THE POLITICS OF COOLTH
By Salvatore Basile, author of Cool: How Air Conditioning Changed Everything

Have you ever gone to a birthday celebration that disintegrated into a fight? Well, there’s one starting up now.

July 17, for you party-prone types, marks an important anniversary—specifically, it marks the day in 1902 that youthful engineer Willis Carrier unveiled the plans for his latest invention. He called it the “Apparatus for Treating Air.” Now it’s called air conditioning. And for the last 113 years, all of us have been rejoicing over it.

Or perhaps not all of us.

On July 4, the New York Times ran the Kate Murphy article, “Enduring Summer’s Deep Freeze,” a piece that asks the question, “Why is America so over air-conditioned?” Three days later, Slate ran a response: Daniel Engber’s “Hot and Bothered,” expressing annoyance at “members of the brrr-geoisie” (that’s a good one) and stating, “These people love to hate AC, and they drive me nuts.”

Before anyone starts throwing cake, let’s look more closely. First off, has anyone noticed that these articles are complaining about different things? Ms. Murphy’s piece is critical of the air conditioning found in commercial buildings; while Mr. Engber’s rebuttal isn’t one; it centers on the attitudes surrounding home cooling. (Frozen) apples to (frozen) oranges.

Regarding that first complaint, consider: We all love fiddling with our home thermostats, so why wouldn’t we go a little ballistic when we’re freezing in public and helpless to do anything about it? Of course Ms. Murphy’s point is completely justified. A whole lot of commercial spaces are needlessly frigid in July, and without a doubt that is off-putting. But remember that people have been complaining about air-conditioned public spaces ever since there were air-conditioned public spaces to complain about, so neither she nor anyone else should be surprised by this. (Especially as Ms.
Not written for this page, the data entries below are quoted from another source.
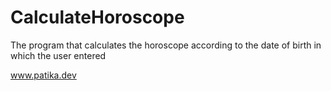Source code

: # CalculateHoroscope

The program that calculates the horoscope according to the date of birth in which the user entered

www.patika.dev

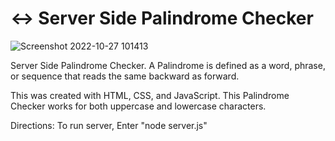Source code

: # ↔️ Server Side Palindrome Checker




![Screenshot 2022-10-27 101413](https://user-images.githubusercontent.com/113325142/198311262-c321f85f-3017-4df7-82ff-70da306c6ec6.jpg)



Server Side Palindrome Checker. A Palindrome is defined as a word, phrase, or sequence that reads the same backward as forward.

This was created with HTML, CSS, and JavaScript. This Palindrome Checker works for both uppercase and lowercase characters.


Directions:
To run server, 
Enter "node server.js"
Murphy lives in Houston, proudly called “one of the most air-conditioned cities in the world.” Its downtown district is honeycombed with nearly seven miles of pedestrian tunnels, so thoroughly chilled that coffee shops offer hot cocoa, in midsummer, “for those cold days.” If anyone would be familiar with too much coolth, she would.)

As for Mr. Engber, he seems to run into a lot of people who “proudly say they’d rather use electric fans” and hold up air conditioning as “self-indulgent.” To which my recommendation would be: find new companions. There has always been a fascinating amount of emotional baggage attached to the idea of summer cooling as opposed to wintertime heating—“God made hot weather so you should put up with it,” went one version in the 1950s—and if someone wants to be righteous or conservationist or Green by going without cooling, congratulations. But when it comes to pontificating about what temperatures others should and shouldn’t find livable in the hot season—that’s a dangerous game, one that should never be played among friends. (Or strangers.) In my own experience, one friend prefers summertime temperatures no higher than 68°, while my grandmother usually turned on her bedroom heat in August. Would I presume to comment on either choice? Not on your tintype.

Now if you’ll excuse me, I’m going to go check out the dessert table. I love birthdays.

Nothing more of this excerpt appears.